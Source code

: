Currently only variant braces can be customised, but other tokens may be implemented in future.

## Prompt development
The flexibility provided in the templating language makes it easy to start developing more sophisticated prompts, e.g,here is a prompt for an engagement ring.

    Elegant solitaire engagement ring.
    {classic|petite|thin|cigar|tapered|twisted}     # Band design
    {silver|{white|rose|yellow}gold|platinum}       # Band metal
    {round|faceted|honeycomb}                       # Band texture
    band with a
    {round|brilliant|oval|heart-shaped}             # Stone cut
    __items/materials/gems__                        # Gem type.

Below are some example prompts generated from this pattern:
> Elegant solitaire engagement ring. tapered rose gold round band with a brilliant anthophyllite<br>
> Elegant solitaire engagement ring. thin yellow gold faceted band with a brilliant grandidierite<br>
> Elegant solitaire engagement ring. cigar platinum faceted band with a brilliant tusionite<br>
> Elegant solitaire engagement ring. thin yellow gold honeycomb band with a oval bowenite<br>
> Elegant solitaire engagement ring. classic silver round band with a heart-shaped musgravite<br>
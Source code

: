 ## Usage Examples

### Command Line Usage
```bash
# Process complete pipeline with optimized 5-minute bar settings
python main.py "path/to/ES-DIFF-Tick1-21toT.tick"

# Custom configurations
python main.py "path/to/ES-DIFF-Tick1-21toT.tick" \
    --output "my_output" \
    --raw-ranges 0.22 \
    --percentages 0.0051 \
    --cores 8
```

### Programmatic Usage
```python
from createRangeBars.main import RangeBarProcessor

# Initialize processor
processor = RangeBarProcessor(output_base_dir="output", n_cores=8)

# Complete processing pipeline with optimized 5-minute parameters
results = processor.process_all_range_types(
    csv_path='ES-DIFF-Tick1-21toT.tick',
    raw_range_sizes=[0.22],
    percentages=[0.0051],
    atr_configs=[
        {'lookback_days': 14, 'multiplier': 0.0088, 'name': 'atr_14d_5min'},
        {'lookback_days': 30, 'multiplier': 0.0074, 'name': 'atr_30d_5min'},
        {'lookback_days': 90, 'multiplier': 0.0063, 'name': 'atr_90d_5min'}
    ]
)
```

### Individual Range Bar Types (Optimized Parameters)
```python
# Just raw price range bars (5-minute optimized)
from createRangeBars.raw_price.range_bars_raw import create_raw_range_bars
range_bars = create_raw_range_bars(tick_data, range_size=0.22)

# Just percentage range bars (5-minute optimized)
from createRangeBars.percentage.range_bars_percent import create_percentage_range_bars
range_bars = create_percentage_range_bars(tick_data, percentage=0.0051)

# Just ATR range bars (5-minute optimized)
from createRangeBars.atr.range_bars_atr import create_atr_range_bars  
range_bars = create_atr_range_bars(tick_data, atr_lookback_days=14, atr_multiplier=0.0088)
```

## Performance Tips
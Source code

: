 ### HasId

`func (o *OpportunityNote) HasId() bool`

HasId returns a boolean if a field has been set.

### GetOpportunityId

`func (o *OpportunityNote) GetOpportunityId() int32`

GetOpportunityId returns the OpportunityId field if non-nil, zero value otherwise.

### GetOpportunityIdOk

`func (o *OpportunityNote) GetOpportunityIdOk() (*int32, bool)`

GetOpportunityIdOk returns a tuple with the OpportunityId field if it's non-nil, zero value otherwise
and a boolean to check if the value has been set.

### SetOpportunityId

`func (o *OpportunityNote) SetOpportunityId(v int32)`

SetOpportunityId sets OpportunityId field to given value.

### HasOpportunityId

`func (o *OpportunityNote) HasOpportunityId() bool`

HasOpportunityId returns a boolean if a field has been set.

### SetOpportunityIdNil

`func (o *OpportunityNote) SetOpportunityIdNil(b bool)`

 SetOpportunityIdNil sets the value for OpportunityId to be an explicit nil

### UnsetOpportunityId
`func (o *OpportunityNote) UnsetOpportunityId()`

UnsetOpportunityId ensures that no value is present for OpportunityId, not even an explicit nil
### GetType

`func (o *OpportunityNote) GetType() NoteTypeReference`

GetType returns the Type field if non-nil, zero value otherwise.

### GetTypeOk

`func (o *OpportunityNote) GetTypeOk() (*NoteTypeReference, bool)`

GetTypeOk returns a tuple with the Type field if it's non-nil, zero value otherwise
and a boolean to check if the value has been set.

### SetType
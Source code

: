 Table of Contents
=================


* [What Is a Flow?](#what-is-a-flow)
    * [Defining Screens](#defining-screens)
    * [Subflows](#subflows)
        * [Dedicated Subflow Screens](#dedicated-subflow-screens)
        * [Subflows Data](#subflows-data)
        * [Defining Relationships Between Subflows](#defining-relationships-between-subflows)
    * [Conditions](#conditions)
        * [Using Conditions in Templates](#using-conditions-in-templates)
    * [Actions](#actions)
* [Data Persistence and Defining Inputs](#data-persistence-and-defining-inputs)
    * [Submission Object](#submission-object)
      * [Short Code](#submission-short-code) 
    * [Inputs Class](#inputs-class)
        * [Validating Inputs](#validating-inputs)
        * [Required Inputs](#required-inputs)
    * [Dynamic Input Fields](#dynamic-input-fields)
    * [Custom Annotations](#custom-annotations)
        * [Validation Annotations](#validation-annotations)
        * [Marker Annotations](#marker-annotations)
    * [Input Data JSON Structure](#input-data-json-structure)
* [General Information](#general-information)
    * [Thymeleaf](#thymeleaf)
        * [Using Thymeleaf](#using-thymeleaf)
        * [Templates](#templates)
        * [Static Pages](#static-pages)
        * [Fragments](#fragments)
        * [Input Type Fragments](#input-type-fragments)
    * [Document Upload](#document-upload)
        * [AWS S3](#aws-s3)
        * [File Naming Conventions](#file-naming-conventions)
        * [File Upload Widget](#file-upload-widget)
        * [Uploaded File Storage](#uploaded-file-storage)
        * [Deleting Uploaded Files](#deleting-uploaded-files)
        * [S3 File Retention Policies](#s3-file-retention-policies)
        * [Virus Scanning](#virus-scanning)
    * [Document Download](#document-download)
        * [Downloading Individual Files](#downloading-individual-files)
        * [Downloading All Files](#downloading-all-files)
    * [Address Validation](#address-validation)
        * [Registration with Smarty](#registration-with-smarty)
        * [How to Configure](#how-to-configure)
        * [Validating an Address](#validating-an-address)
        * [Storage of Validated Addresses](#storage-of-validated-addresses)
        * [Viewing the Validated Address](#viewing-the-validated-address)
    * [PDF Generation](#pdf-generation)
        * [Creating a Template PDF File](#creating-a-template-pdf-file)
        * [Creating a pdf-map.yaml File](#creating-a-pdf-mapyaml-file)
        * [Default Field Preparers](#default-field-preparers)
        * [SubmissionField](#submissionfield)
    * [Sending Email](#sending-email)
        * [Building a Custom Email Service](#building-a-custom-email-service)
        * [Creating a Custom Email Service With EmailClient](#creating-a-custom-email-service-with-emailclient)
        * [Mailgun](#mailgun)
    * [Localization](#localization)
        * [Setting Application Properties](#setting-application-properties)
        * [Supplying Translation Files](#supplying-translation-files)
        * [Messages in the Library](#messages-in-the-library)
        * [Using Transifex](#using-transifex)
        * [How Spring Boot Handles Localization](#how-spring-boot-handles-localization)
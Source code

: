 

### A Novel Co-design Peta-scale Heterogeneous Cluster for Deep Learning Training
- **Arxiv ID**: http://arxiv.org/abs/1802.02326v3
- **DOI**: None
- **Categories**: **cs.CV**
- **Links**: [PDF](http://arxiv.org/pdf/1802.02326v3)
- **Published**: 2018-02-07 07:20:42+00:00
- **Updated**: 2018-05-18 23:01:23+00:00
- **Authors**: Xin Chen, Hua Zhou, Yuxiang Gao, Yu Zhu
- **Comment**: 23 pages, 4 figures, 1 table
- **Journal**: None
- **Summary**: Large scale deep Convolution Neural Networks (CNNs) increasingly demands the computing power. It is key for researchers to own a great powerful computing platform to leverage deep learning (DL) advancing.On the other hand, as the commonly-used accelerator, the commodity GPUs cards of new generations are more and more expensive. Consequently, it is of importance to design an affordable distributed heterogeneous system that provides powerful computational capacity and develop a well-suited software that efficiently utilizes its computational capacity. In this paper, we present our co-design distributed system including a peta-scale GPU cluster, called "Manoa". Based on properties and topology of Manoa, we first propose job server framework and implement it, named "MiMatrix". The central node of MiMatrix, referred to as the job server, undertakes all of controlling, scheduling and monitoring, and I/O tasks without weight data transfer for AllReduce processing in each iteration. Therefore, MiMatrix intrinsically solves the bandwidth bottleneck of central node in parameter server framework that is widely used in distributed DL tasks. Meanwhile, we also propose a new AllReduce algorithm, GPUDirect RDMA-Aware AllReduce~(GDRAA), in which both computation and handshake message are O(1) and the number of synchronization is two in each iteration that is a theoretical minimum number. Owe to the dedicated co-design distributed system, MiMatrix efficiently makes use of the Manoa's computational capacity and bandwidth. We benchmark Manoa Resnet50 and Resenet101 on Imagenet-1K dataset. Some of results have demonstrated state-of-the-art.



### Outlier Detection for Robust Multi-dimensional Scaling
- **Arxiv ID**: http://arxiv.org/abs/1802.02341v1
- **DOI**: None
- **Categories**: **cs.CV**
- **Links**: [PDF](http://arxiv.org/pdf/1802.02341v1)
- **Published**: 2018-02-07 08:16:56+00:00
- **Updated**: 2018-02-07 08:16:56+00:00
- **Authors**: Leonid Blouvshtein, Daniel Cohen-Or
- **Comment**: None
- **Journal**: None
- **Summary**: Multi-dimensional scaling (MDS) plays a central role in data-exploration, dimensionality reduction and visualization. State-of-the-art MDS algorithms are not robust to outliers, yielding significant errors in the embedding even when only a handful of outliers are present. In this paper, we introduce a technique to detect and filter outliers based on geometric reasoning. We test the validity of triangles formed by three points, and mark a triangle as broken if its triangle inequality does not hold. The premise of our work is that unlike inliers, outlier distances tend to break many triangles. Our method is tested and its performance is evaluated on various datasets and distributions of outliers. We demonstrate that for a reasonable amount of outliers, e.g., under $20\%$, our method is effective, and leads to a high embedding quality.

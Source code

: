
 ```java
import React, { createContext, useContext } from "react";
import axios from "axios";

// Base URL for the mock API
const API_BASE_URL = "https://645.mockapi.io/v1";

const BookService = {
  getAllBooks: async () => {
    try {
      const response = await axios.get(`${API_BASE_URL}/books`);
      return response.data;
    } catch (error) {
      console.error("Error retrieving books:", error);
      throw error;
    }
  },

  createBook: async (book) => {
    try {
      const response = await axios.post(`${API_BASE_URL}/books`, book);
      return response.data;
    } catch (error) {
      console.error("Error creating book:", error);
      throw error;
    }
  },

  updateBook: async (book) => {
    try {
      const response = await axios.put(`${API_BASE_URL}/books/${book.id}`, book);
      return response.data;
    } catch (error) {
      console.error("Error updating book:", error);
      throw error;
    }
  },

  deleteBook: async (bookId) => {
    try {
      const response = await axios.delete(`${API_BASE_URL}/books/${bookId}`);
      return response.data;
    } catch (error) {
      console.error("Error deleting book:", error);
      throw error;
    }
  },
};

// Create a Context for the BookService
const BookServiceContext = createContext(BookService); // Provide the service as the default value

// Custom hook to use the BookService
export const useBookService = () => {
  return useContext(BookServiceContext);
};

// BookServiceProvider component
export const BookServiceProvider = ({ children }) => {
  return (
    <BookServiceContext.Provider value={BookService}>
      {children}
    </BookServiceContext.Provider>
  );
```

○ ○ ○ ○ ○ ○ ○

To do
Where the data above reaches the line holding "- **Arxiv ID**: http://arxiv.org/abs/1802.02326v3", begin printing, and stop after the line holding "- **Authors**: Xin". Each line must be reproduced exactly, with nothing else added.

Task result
- **Arxiv ID**: http://arxiv.org/abs/1802.02326v3
- **DOI**: None
- **Categories**: **cs.CV**
- **Links**: [PDF](http://arxiv.org/pdf/1802.02326v3)
- **Published**: 2018-02-07 07:20:42+00:00
- **Updated**: 2018-05-18 23:01:23+00:00
- **Authors**: Xin Chen, Hua Zhou, Yuxiang Gao, Yu Zhu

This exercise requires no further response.